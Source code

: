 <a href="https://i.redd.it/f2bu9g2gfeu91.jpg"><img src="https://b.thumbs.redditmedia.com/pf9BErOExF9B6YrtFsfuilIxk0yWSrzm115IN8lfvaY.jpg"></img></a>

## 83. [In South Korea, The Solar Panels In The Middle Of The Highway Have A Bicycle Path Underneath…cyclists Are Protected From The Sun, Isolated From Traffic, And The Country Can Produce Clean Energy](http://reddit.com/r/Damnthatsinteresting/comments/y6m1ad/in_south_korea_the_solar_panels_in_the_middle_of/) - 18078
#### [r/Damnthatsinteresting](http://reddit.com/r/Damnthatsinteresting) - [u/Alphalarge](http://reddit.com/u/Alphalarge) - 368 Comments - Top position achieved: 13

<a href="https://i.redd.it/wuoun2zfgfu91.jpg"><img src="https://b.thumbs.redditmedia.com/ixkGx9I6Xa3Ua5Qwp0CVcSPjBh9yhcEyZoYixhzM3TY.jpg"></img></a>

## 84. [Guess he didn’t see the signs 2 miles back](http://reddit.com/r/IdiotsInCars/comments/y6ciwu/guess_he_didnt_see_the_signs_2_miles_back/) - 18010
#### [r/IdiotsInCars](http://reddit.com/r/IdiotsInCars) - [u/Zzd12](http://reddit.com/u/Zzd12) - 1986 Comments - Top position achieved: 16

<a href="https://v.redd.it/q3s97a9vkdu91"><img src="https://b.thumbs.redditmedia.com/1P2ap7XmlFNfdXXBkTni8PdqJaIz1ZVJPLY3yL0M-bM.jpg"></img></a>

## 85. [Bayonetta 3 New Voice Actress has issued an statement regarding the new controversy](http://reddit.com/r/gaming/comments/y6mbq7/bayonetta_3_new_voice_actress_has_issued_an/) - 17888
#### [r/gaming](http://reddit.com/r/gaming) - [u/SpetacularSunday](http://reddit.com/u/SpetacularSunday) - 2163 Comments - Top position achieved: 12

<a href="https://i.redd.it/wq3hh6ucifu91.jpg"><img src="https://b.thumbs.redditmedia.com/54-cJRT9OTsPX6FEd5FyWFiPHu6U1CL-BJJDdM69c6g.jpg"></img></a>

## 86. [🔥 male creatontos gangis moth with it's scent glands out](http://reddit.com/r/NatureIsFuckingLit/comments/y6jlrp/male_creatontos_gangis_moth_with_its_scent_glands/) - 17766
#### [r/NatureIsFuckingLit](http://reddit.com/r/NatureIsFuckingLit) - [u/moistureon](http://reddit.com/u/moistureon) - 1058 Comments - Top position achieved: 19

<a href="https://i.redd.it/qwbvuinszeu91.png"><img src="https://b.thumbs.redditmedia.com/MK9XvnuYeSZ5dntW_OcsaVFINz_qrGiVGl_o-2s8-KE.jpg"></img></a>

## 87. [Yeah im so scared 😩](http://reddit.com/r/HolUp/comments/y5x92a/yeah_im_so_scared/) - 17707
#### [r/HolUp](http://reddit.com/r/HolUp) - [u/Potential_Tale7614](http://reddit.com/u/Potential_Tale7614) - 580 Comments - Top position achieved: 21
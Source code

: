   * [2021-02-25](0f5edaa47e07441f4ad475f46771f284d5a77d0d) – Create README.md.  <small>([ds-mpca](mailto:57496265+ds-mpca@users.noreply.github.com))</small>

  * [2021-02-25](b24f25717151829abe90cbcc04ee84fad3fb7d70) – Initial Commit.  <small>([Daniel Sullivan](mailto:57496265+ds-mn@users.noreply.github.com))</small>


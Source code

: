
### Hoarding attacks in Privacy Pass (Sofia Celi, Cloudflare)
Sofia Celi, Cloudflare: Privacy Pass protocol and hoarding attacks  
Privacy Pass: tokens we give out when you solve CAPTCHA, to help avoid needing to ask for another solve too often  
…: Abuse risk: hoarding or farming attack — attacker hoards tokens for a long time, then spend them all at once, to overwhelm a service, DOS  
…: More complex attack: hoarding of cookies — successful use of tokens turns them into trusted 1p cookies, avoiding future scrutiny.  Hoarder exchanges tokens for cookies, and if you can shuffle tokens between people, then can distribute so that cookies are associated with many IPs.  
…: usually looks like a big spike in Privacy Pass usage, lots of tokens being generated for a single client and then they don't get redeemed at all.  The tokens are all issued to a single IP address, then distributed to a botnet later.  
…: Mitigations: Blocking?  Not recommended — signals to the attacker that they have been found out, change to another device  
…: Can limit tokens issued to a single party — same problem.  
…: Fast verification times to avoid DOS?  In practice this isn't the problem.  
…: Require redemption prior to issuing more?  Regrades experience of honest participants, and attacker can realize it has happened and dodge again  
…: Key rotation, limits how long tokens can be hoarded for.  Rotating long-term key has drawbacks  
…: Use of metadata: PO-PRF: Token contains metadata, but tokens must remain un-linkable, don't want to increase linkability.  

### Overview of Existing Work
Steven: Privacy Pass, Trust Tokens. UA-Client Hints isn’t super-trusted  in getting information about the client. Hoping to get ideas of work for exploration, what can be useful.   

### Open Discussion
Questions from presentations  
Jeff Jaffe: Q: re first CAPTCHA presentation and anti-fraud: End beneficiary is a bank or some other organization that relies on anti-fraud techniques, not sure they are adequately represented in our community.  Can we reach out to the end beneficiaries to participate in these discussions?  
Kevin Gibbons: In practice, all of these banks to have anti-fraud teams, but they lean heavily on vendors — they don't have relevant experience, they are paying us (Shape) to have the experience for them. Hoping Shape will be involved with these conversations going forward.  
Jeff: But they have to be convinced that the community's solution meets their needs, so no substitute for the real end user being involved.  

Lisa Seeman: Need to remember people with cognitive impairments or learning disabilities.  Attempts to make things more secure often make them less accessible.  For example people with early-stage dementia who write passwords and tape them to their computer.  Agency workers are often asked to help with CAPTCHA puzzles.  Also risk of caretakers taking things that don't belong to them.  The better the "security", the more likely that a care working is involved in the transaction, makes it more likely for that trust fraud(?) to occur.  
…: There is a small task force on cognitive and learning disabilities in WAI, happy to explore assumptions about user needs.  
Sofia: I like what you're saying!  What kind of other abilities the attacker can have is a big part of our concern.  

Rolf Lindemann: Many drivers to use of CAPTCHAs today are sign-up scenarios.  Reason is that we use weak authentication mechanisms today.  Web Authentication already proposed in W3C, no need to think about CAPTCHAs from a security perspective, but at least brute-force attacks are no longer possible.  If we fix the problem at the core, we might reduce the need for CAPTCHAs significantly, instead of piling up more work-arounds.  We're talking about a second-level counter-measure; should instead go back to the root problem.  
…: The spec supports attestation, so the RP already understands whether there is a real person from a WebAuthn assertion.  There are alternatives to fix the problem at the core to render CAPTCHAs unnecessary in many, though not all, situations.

▶ [Assignment]
Go through the records above and copy every line holding the word "noreply".

▶ [Worked solution]
:   * [2021-02-25](0f5edaa47e07441f4ad475f46771f284d5a77d0d) – Create README.md.  <small>([ds-mpca](mailto:57496265+ds-mpca@users.noreply.github.com))</small>
  * [2021-02-25](b24f25717151829abe90cbcc04ee84fad3fb7d70) – Initial Commit.  <small>([Daniel Sullivan](mailto:57496265+ds-mn@users.noreply.github.com))</small>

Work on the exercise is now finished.